• Data extracted from a collection

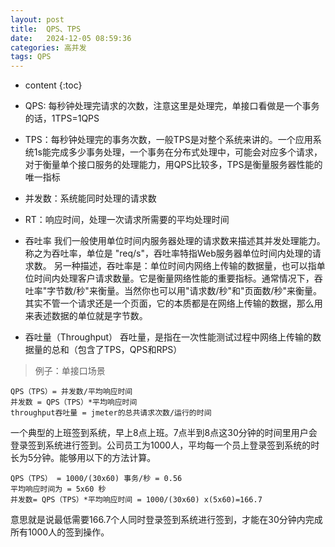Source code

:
 ```yaml
---
layout: post
title:  QPS、TPS
date:   2024-12-05 08:59:36
categories: 高并发
tags: QPS
---
```


* content
{:toc}

- QPS: 每秒钟处理完请求的次数，注意这里是处理完，单接口看做是一个事务的话，1TPS=1QPS

- TPS：每秒钟处理完的事务次数，一般TPS是对整个系统来讲的。一个应用系统1s能完成多少事务处理，一个事务在分布式处理中，可能会对应多个请求，对于衡量单个接口服务的处理能力，用QPS比较多，TPS是衡量服务器性能的唯一指标

- 并发数：系统能同时处理的请求数

- RT：响应时间，处理一次请求所需要的平均处理时间

- 吞吐率
我们一般使用单位时间内服务器处理的请求数来描述其并发处理能力。称之为吞吐率，单位是 "req/s"，吞吐率特指Web服务器单位时间内处理的请求数。
另一种描述，吞吐率是：单位时间内网络上传输的数据量，也可以指单位时间内处理客户请求数量。它是衡量网络性能的重要指标。通常情况下，吞吐率"字节数/秒"来衡量。当然你也可以用"请求数/秒"和"页面数/秒"来衡量。其实不管一个请求还是一个页面，它的本质都是在网络上传输的数据，那么用来表述数据的单位就是字节数。

- 吞吐量（Throughput）
吞吐量，是指在一次性能测试过程中网络上传输的数据量的总和（包含了TPS，QPS和RPS）

> 例子：单接口场景
``` shell
QPS（TPS）= 并发数/平均响应时间
并发数 = QPS（TPS）*平均响应时间
throughput吞吐量 = jmeter的总共请求次数/运行的时间
```

一个典型的上班签到系统，早上8点上班。7点半到8点这30分钟的时间里用户会登录签到系统进行签到。公司员工为1000人，平均每一个员上登录签到系统的时长为5分钟。能够用以下的方法计算。
``` shell
QPS（TPS） = 1000/(30x60) 事务/秒 = 0.56
平均响应时间为 = 5x60 秒
并发数= QPS（TPS）*平均响应时间 = 1000/(30x60) x(5x60)=166.7
```
意思就是说最低需要166.7个人同时登录签到系统进行签到，才能在30分钟内完成所有1000人的签到操作。
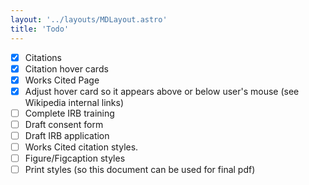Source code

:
 ```yaml
---
layout: '../layouts/MDLayout.astro'
title: 'Todo'
---
```


- [x] Citations
- [x] Citation hover cards
- [x] Works Cited Page
- [x] Adjust hover card so it appears above or below user's mouse (see Wikipedia internal links)
- [ ] Complete IRB training
- [ ] Draft consent form
- [ ] Draft IRB application
- [ ] Works Cited citation styles.
- [ ] Figure/Figcaption styles
- [ ] Print styles (so this document can be used for final pdf)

• Brief
Only the lines from the first line of the entries through the line containing "- TPS：每秒钟处理完的事" should be output, exactly as they are, without pictures.

• Worked solution
Source code

:
 ```yaml
---
layout: post
title:  QPS、TPS
date:   2024-12-05 08:59:36
categories: 高并发
tags: QPS
---
```


* content
{:toc}

- QPS: 每秒钟处理完请求的次数，注意这里是处理完，单接口看做是一个事务的话，1TPS=1QPS

- TPS：每秒钟处理完的事务次数，一般TPS是对整个系统来讲的。一个应用系统1s能完成多少事务处理，一个事务在分布式处理中，可能会对应多个请求，对于衡量单个接口服务的处理能力，用QPS比较多，TPS是衡量服务器性能的唯一指标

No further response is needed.